4- Aydın, Muğla, Uşak, Burdur ve Denizli’deki çevre alanında faaliyet gösteren sivil toplum kuruluşlarının katılımıyla “ÇED Uygulamaları ve Sivil Toplum Kuruluşları” konulu çalıştay düzenledi.
5- Arnavutluk, Sırbistan ve Karadağ ülkelerinde düzenlenen ÇED uygulamaları toplantılarına katılım sağlandı.
Proje sonunda, ÇED-Çevresel Etki Değerlendirmesi Yönetmeliği’nde değişiklik önerisi hazırlandı. Değişiklik öneri mektubu, başta ÇED Genel Müdürlüğü, Çevre Mühendisleri Odası, TBMM Çevre Komisyonu ve Kanunlar Genel Müdürlüğü olmak üzere elliye yakın kamu ve özel kuruma iletildi.
MEKTUPTA
Yatırım projelerinin yapılacağı bölgelerde yaşayan halkın, çeşitli nedenlerle proje dosyalarını değerlendiremediği ve halkın katılımı toplantılarında yatırımların olası çevresel etkilerini yeterince dile getiremediği vurgulanarak;
Çevresel Etki Değerlendirmesi Yönetmeliği’nin 8. Maddesinin “(7) Bakanlık, gerekli gördüğü hallerde, projenin konusu, türü ve proje için belirlenen yerin özelliklerini de dikkate alarak, üniversiteler, enstitüler, araştırma ve uzman kuruluşları, meslek odaları, sendikalar, birlikler, sivil toplum örgütlerinden temsilcileri de Komisyon toplantılarına üye olarak çağırabilir.” içeriğinin, sivil toplum kuruluşlarının komisyonlarda yer almasını “gerekli görülen hallere” indirgediği, Oysa sivil toplum kuruluşlarının, ÇED süreçlerine katılımları ve komisyonlarda asli üye olarak yer almalarının mevzuat kapsamına alınması ile ÇED süreçlerinin özellikle yerel halkın görüşlerinin tespiti ve halkın katılımı toplantılarında dile getirilmesinde daha etkin ve güçlü bir paydaş olabilecekleri öngörüldü.
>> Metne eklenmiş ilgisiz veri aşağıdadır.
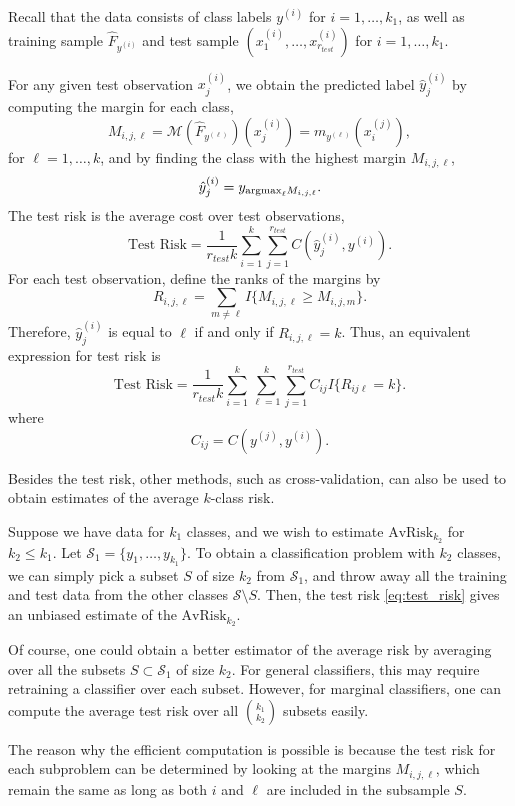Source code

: Recall that the data consists of class labels $y^{(i)}$ for $i =
1,\hdots, k_1$, as well as training sample $\hat{F}_{y^{(i)}}$ and
test sample $(x_1^{(i)},\hdots, x_{r_{test}}^{(i)})$ for $i =
1,\hdots, k_1$.

For any given test observation $x_j^{(i)}$, we obtain the predicted
label $\hat{y}_j^{(i)}$ by computing the margin for each class,
\[
M_{i,j,\ell} = \mathcal{M}(\hat{F}_{y^{(\ell)}})(x_j^{(i)}) =  m_{y^{(\ell)}}(x_i^{(j)}),
\]
for $\ell = 1,\hdots, k$,
and by finding the class with the highest margin $M_{i, j, \ell}$,
\[
\hat{y}_j^{(i)} = y_{\text{argmax}_\ell M_{i, j, \ell}}.
\]
The test risk is the average cost over test observations,
\begin{equation}
\text{Test Risk} = \frac{1}{r_{test}k} \sum_{i=1}^k \sum_{j=1}^{r_{test}} C(\hat{y}_j^{(i)}, y^{(i)}).
\end{equation}
For each test observation, define the ranks of the margins by
\[
R_{i,j,\ell} = \sum_{m \neq \ell} I\{M_{i,j,\ell} \geq M_{i, j, m}\}.
\]
Therefore, $\hat{y}_j^{(i)}$ is equal to $\ell$ if and only if $R_{i,j,\ell} = k$.
Thus, an equivalent expression for test risk is
\begin{equation}\label{eq:test_risk}
\text{Test Risk} = \frac{1}{r_{test}k} \sum_{i=1}^k \sum_{\ell=1}^k \sum_{j=1}^{r_{test}} C_{ij} I\{R_{ij\ell} = k\}.
\end{equation}
where
\[
C_{ij} = C(y^{(j)}, y^{(i)}).
\]

Besides the test risk, other methods, such as cross-validation, can
also be used to obtain estimates of the average $k$-class risk.

Suppose we have data for $k_1$ classes, and we wish to estimate
$\text{AvRisk}_{k_2}$ for $k_2 \leq k_1$.  Let $\mathcal{S}_1
= \{y_1,\hdots,y_{k_1}\}$.  To obtain a classification problem with
$k_2$ classes, we can simply pick a subset $S$ of size $k_2$ from
$\mathcal{S}_1$, and throw away all the training and test data from the
other classes $\mathcal{S}\setminus S$.  Then, the test
risk \eqref{eq:test_risk} gives an unbiased estimate of the
$\text{AvRisk}_{k_2}$.

Of course, one could obtain a better estimator of the average risk by
averaging over all the subsets $S \subset \mathcal{S}_1$ of size
$k_2$.  For general classifiers, this may require retraining a
classifier over each subset.  However, for marginal classifiers, one
can compute the average test risk over all ${k_1}\choose{k_2}$ subsets
easily.

The reason why the efficient computation is possible is because the
test risk for each subproblem can be determined by looking at the
margins $M_{i, j, \ell}$, which remain the same as long as both $i$
and $\ell$ are included in the subsample $S$.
Bu kapsamda ilgili maddenin “Bakanlık, projenin konusu, türü ve proje için belirlenen yerin özelliklerini de dikkate alarak, projenin ÇED sürecine katılma talebinde bulunan üniversiteler, enstitüler, araştırma ve uzman kuruluşları, meslek odaları, sendikalar, birlikler, sivil toplum örgütlerinden temsilcileri de Komisyon toplantılarına üye olarak çağırır.” olarak değiştirilmesi önerildi.